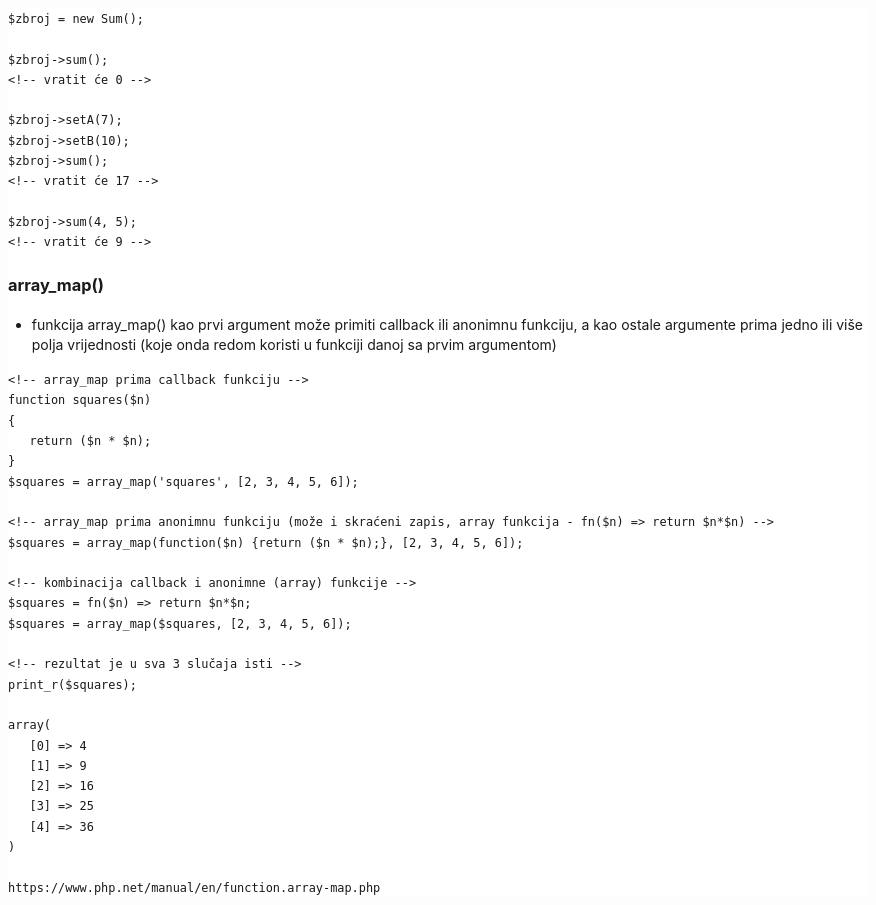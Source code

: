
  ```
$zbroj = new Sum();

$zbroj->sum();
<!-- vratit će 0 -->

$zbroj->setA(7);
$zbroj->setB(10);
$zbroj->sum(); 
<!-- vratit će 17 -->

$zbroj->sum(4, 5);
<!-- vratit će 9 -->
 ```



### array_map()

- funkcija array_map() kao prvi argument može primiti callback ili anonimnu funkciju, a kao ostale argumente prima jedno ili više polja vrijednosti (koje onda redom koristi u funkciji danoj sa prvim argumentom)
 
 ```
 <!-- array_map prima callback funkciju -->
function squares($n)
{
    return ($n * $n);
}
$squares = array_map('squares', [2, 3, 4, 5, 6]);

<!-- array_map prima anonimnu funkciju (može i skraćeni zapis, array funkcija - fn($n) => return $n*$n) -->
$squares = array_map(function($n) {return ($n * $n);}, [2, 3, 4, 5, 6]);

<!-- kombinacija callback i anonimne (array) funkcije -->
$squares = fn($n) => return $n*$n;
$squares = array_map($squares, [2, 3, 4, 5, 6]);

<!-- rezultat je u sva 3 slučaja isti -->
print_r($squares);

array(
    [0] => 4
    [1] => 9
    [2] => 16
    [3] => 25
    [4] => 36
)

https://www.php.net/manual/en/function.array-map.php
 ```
--
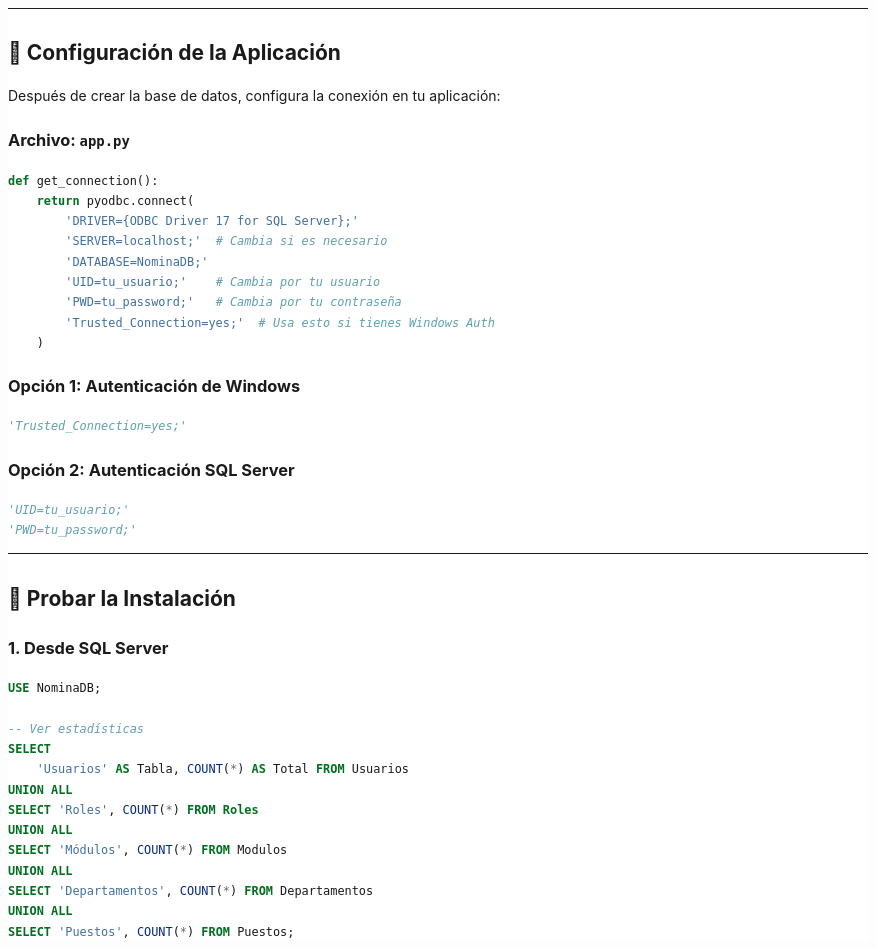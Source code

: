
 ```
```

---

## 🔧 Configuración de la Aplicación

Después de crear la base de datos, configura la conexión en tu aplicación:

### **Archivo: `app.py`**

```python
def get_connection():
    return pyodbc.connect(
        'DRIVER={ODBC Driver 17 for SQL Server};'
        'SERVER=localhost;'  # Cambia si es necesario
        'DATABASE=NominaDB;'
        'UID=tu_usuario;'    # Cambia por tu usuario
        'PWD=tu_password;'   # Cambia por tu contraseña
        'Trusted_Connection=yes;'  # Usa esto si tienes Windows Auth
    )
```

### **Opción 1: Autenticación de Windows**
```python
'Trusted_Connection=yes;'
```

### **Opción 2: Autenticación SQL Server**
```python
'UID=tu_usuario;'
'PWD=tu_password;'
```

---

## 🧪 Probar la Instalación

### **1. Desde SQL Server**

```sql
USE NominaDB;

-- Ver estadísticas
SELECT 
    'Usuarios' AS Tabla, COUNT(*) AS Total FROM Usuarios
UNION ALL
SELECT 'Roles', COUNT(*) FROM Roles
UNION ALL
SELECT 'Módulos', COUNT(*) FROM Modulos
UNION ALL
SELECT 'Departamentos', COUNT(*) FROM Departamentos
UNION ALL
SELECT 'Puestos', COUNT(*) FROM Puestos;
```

### [Task goal]
For every line of the material above that contains the word "squares", show the line.

### [Response box]
function squares($n)
$squares = array_map('squares', [2, 3, 4, 5, 6]);
$squares = array_map(function($n) {return ($n * $n);}, [2, 3, 4, 5, 6]);
$squares = fn($n) => return $n*$n;
$squares = array_map($squares, [2, 3, 4, 5, 6]);
print_r($squares);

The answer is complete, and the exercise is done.